___ Supplied records

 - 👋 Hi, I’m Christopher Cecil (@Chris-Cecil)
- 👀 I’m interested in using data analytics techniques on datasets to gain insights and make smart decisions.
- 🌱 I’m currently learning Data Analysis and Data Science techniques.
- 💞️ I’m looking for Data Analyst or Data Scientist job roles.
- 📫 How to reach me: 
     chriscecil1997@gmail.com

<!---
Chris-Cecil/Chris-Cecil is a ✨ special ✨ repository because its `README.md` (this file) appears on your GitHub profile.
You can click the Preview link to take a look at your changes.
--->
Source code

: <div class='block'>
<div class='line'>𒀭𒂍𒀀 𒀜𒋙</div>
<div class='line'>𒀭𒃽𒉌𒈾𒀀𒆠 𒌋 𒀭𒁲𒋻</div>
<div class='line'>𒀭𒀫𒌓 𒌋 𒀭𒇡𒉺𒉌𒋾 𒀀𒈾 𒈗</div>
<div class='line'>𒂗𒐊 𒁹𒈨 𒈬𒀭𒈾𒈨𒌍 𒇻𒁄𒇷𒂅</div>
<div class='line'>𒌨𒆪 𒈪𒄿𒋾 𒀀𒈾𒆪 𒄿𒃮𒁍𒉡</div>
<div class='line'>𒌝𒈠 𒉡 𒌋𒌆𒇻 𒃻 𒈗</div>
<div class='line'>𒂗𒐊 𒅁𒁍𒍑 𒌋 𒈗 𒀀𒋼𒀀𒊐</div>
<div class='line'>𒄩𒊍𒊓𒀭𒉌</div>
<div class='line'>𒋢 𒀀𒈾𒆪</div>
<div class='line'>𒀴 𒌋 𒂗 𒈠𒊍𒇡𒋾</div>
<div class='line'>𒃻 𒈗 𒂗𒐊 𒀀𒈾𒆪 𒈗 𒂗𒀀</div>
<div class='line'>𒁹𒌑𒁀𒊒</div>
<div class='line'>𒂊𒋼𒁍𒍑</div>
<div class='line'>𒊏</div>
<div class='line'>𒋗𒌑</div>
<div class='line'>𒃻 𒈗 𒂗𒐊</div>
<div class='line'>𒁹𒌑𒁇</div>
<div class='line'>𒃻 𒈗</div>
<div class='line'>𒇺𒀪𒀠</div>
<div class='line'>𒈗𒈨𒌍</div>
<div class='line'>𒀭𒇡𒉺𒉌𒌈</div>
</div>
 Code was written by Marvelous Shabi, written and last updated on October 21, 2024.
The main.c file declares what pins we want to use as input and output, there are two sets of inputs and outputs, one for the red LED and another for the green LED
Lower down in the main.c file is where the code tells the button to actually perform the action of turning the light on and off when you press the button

______

Each line from the one containing "<div class='line'>𒇺𒀪𒀠</div>" to the final line of the entries above must be returned exactly, and no other line may appear.

» **Expected answer**
<div class='line'>𒇺𒀪𒀠</div>
<div class='line'>𒈗𒈨𒌍</div>
<div class='line'>𒀭𒇡𒉺𒉌𒌈</div>
</div>
 Code was written by Marvelous Shabi, written and last updated on October 21, 2024.
The main.c file declares what pins we want to use as input and output, there are two sets of inputs and outputs, one for the red LED and another for the green LED
Lower down in the main.c file is where the code tells the button to actually perform the action of turning the light on and off when you press the button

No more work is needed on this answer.